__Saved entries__
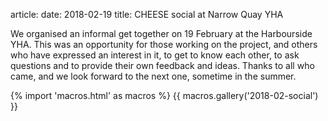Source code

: article:
date: 2018-02-19
title: CHEESE social at Narrow Quay YHA

We organised an informal get together on 19 February at the Harbourside YHA.
This was an opportunity for those working on the project, and others who have
expressed an interest in it, to get to know each other, to ask questions and to
provide their own feedback and ideas. Thanks to all who came, and we look
forward to the next one, sometime in the summer.

{% import 'macros.html' as macros %}
{{ macros.gallery('2018-02-social') }}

__Work order__
If a line above holds the word "social", copy it.

__Response to this task__
title: CHEESE social at Narrow Quay YHA
{{ macros.gallery('2018-02-social') }}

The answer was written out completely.